> **Saved entries**
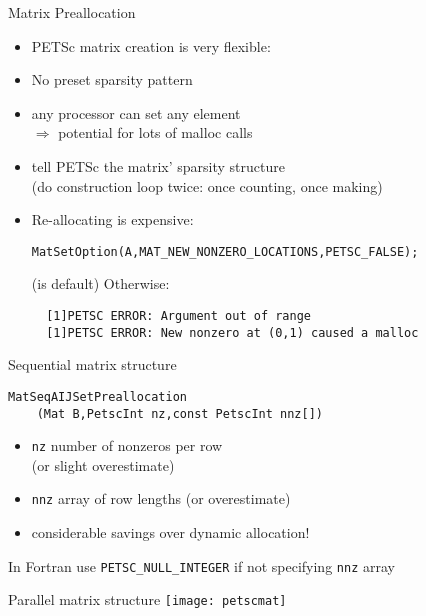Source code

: \begin{numberedframe}{Matrix Preallocation}

  \begin{itemize}
  \item PETSc matrix creation is very flexible:
  \item No preset sparsity pattern
  \item any processor can set any element\\
    $\Rightarrow$ potential for lots of malloc calls
  \item tell PETSc the matrix' sparsity structure\\ (do construction
    loop twice: once counting, once making)
  \item Re-allocating is expensive:
\begin{lstlisting}
MatSetOption(A,MAT_NEW_NONZERO_LOCATIONS,PETSC_FALSE);
\end{lstlisting}
  (is default) Otherwise:
\begin{verbatim}
  [1]PETSC ERROR: Argument out of range
  [1]PETSC ERROR: New nonzero at (0,1) caused a malloc
\end{verbatim}
  \end{itemize}

\end{numberedframe}

\begin{numberedframe}{Sequential matrix  structure}
\begin{lstlisting}
MatSeqAIJSetPreallocation
    (Mat B,PetscInt nz,const PetscInt nnz[])
\end{lstlisting}
  \begin{itemize}
  \item \lstinline{nz} number of nonzeros per row\\ (or slight overestimate)
  \item \lstinline{nnz} array of row lengths (or overestimate)
  \item considerable savings over dynamic allocation!
  \end{itemize}
In Fortran use \lstinline{PETSC_NULL_INTEGER} if not specifying \lstinline{nnz} array
\end{numberedframe}

\begin{numberedframe}{Parallel matrix structure}
\texttt{[image: petscmat]}
\end{numberedframe}

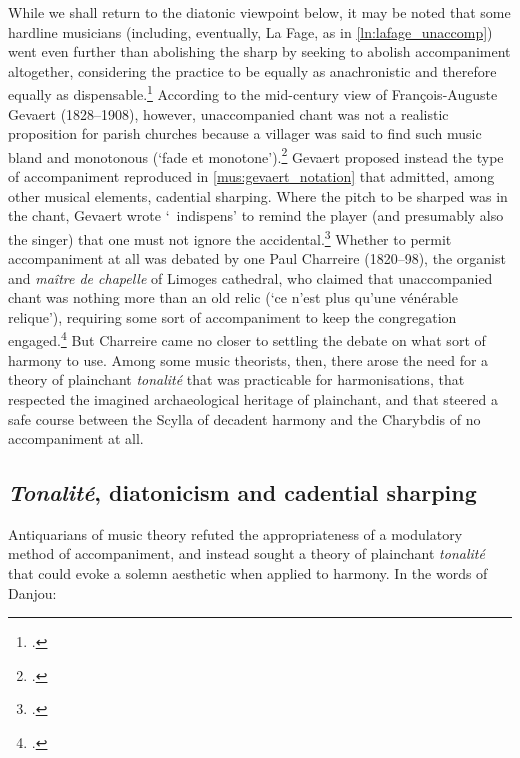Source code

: %
While we shall return to the diatonic viewpoint below, it may be noted that some hardline musicians (including, eventually, La Fage, as in \cref{ln:lafage_unaccomp}) went even further than abolishing the sharp by seeking to abolish accompaniment altogether, considering the practice to be equally as anachronistic and therefore equally as dispensable.\footcite[141]{LaFagereproductionlivresplainchant1853}
According to the mid-century view of François-Auguste Gevaert (1828--1908), however, unaccompanied chant was not a realistic proposition for parish churches because a villager was said to find such music bland and monotonous (`fade et monotone').\footcite[Cited in][187]{LessmannRezeptiongregorianischenChorals2016}
%
Gevaert proposed instead the type of accompaniment reproduced in \cref{mus:gevaert_notation} that admitted, among other musical elements, cadential sharping.
Where the pitch to be sharped was in the chant, Gevaert wrote `\sharp{}~indispens' to remind the player (and presumably also the singer) that one must not ignore the accidental.\footcite[21, 44]{GevaertMethodepourenseignement1856}
%
Whether to permit accompaniment at all was debated by one Paul Charreire (1820--98), the organist and \emph{maître de chapelle} of Limoges cathedral, who claimed that unaccompanied chant was nothing more than an old relic (`ce n'est plus qu'une vénérable relique'), requiring some sort of accompaniment to keep the congregation engaged.\footcite[38]{Congrespourrestauration1862}
But Charreire came no closer to settling the debate on what sort of harmony to use.
Among some music theorists, then, there arose the need for a theory of plainchant \emph{tonalité} that was practicable for harmonisations, that respected the imagined archaeological heritage of plainchant, and that steered a safe course between the Scylla of decadent harmony and the Charybdis of no accompaniment at all.
\pagebreak{}

\subsection{\emph{Tonalité}, diatonicism and cadential sharping}
Antiquarians of music theory refuted the appropriateness of a modulatory method of accompaniment, and instead sought a theory of plainchant \emph{tonalité} that could evoke a solemn aesthetic when applied to harmony.
In the words of Danjou:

> **What you should do**
Each line above has to be returned exactly. Drop the pictures.

> **Written response**
Source code

: \begin{numberedframe}{Matrix Preallocation}

  \begin{itemize}
  \item PETSc matrix creation is very flexible:
  \item No preset sparsity pattern
  \item any processor can set any element\\
    $\Rightarrow$ potential for lots of malloc calls
  \item tell PETSc the matrix' sparsity structure\\ (do construction
    loop twice: once counting, once making)
  \item Re-allocating is expensive:
\begin{lstlisting}
MatSetOption(A,MAT_NEW_NONZERO_LOCATIONS,PETSC_FALSE);
\end{lstlisting}
  (is default) Otherwise:
\begin{verbatim}
  [1]PETSC ERROR: Argument out of range
  [1]PETSC ERROR: New nonzero at (0,1) caused a malloc
\end{verbatim}
  \end{itemize}

\end{numberedframe}

\begin{numberedframe}{Sequential matrix  structure}
\begin{lstlisting}
MatSeqAIJSetPreallocation
    (Mat B,PetscInt nz,const PetscInt nnz[])
\end{lstlisting}
  \begin{itemize}
  \item \lstinline{nz} number of nonzeros per row\\ (or slight overestimate)
  \item \lstinline{nnz} array of row lengths (or overestimate)
  \item considerable savings over dynamic allocation!
  \end{itemize}
In Fortran use \lstinline{PETSC_NULL_INTEGER} if not specifying \lstinline{nnz} array
\end{numberedframe}

\begin{numberedframe}{Parallel matrix structure}
\texttt{[image: petscmat]}
\end{numberedframe}

Source code

: %
While we shall return to the diatonic viewpoint below, it may be noted that some hardline musicians (including, eventually, La Fage, as in \cref{ln:lafage_unaccomp}) went even further than abolishing the sharp by seeking to abolish accompaniment altogether, considering the practice to be equally as anachronistic and therefore equally as dispensable.\footcite[141]{LaFagereproductionlivresplainchant1853}
According to the mid-century view of François-Auguste Gevaert (1828--1908), however, unaccompanied chant was not a realistic proposition for parish churches because a villager was said to find such music bland and monotonous (`fade et monotone').\footcite[Cited in][187]{LessmannRezeptiongregorianischenChorals2016}
%
Gevaert proposed instead the type of accompaniment reproduced in \cref{mus:gevaert_notation} that admitted, among other musical elements, cadential sharping.
Where the pitch to be sharped was in the chant, Gevaert wrote `\sharp{}~indispens' to remind the player (and presumably also the singer) that one must not ignore the accidental.\footcite[21, 44]{GevaertMethodepourenseignement1856}
%
Whether to permit accompaniment at all was debated by one Paul Charreire (1820--98), the organist and \emph{maître de chapelle} of Limoges cathedral, who claimed that unaccompanied chant was nothing more than an old relic (`ce n'est plus qu'une vénérable relique'), requiring some sort of accompaniment to keep the congregation engaged.\footcite[38]{Congrespourrestauration1862}
But Charreire came no closer to settling the debate on what sort of harmony to use.
Among some music theorists, then, there arose the need for a theory of plainchant \emph{tonalité} that was practicable for harmonisations, that respected the imagined archaeological heritage of plainchant, and that steered a safe course between the Scylla of decadent harmony and the Charybdis of no accompaniment at all.
\pagebreak{}

\subsection{\emph{Tonalité}, diatonicism and cadential sharping}
Antiquarians of music theory refuted the appropriateness of a modulatory method of accompaniment, and instead sought a theory of plainchant \emph{tonalité} that could evoke a solemn aesthetic when applied to harmony.
In the words of Danjou:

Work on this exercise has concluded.